Research can be tough, whether it’s paper-based or online. From collecting and assembling documents to reading and extracting enough wisdom to formulate judgments and conclusions, the process of absorbing knowledge is a challenge.
LiquidText (iTunes Store link), an iPad-only app, seeks to impose some order in the new chaos of gathering and referencing information, with an innovative interactive interface that, in version 2, allows you to integrate multiple documents on one screen.
Used for reviewing and annotating PDF files, Word and PowerPoint documents, and web pages, the app’s recent update boosts the price from free to $10. You pay that price only if you download the in-app purchase that facilitates multiple document handling. Otherwise, you can continue to use LiquidText for free, viewing one document at a time.
The gesture-based LiquidText is designed specifically for active reading, an academic pursuit that involves highlighting, annotating, searching, and note-taking. The app is especially useful when paired with an iPad Pro because of its spacious canvas and companion Apple Pencil stylus. With LiquidText, Pencil has special powers, such as the ability to auto highlight text, firm-press to select images, and simultaneous scroll and excerpt function. But no worries if you have a different iPad model: LiquidText works with iPads running iOS 9.
The app also integrates with popular online storage apps like Dropbox, Box, iCloud Drive, or email. You can import web pages into LiquidText directly from mobile Safari or work with the app’s own browser.
LiquidText is not, at first glance, the most intuitive app, so the developer has devised a multi-faceted interactive instructional help system. A question mark icon at the upper right reveals on-screen instructions that clarify how to comment, highlight, work with multiple documents, and more. The app also provides various animated help cues, a chat interface, and a label system that users can summon when needed.
The layout is simple, and you can view your iPad in either landscape or portrait position. In landscape, the app places original documents on the left and an open work space on the right. In portrait, the workspace is below the document. The work space is the place to pull text excerpts or images, and type comments. Gestures let you highlight parts of the document and drag them to the work space or view all highlighted material at once via a HighlightView function.

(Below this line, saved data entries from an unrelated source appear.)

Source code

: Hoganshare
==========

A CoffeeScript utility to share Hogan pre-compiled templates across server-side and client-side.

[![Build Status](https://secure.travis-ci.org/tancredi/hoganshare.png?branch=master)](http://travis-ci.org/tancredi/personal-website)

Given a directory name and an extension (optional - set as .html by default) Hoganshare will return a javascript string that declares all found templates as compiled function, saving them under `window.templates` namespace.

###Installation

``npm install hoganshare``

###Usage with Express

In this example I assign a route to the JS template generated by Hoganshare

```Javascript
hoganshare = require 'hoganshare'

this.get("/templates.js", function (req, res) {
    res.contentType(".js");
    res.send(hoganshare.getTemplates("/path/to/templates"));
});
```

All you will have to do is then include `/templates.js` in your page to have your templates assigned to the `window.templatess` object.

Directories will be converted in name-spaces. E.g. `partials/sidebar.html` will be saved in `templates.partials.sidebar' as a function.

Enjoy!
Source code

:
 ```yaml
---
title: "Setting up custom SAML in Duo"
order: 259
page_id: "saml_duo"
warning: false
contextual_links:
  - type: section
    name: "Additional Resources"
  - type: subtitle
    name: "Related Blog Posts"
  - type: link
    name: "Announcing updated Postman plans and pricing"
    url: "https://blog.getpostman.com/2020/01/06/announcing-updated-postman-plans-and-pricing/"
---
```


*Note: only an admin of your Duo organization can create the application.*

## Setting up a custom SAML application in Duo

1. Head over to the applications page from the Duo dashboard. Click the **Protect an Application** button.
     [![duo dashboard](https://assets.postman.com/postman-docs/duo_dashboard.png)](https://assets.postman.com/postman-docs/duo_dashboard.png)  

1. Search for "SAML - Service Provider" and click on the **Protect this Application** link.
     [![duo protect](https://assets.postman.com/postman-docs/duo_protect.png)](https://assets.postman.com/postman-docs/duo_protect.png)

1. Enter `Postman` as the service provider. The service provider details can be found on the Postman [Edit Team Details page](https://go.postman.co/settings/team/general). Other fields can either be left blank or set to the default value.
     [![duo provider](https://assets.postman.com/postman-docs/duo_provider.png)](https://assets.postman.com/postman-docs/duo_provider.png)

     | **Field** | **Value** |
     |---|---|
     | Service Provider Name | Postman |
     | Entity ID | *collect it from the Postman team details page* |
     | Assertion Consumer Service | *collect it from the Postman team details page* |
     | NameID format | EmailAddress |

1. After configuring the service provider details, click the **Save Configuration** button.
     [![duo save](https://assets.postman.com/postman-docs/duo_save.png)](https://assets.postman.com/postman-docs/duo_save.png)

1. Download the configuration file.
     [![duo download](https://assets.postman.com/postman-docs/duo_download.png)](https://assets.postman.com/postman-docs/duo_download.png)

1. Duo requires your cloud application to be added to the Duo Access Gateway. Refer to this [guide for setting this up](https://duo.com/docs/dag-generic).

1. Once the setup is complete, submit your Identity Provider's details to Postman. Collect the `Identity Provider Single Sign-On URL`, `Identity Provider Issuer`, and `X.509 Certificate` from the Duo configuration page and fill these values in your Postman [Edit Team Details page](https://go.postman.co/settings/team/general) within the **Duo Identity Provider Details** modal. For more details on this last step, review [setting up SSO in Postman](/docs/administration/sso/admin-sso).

Choosing an excerpt involves highlighting, selecting, and dragging it into the empty work space. You can comment using the comment command in the floating toolbar and link text pieces together with a nudge. A tiny button on the side of the document allows quick navigation through long or multiple narratives.
As you build a collection of comments, excerpts, text boxes, and images, you can move them around, drag to group them together, and pinch in and out to alter the size of the view. You can even do a multi-document search. The ability to pinch and shrink documents to compare different sections simultaneously on one screen is a powerful feature, as is the ability to assemble and connect notes, and passages from the text. You can even have one comment refer to two sources at once. Double tap an in-line image to select it and then drag it to the workspace as you would text.
With LiquidText, excerpted text stays connected to the source document. This is helpful in double-checking facts and analysis, comparing narratives, and avoiding accidental plagiarism.
Whether you keep each document separate or merge them into a single file, you will be able to view only three documents at the same time. If you want to see a different document in your file, you can toggle an open one off and a new one on.
While it would be great to use LiquidText on an iPad Pro, the vast majority of iPad owners have a smaller model. While keeping the canvas’ right side completely open would be optimal, that also renders text smaller and harder to read. The solution is to use the button at the bottom of the interface to expand and contract the document views. You can also use pinch gestures to make visual adjustments to the text as you read, annotate, and color code excerpts, comments, and highlights to visually distinguish between topics. Nonetheless, there is a finite amount of work space, and it can fill up quickly.
When you’re done, you can save, share, email, or send your research to your favorite cloud service in a choice of three formats that can include your selections, comments, and notes.
LiquidText is a deep and complete productivity tool for students, academics, and businesses. Once you get familiar with all of its features, it proves hugely flexible in helping to collect, retain, and even create new information. The interface is friendly enough at first glance, but I urge you to check out the tutorials to get the app’s full value.
The upgrade costs $10, which, for a mobile app, might seem a bit steep. However for those who stand to benefit from LiquidText’s advanced functionality, the price will prove reasonable. Check out the free version first; depending on your projects, it may be all you need.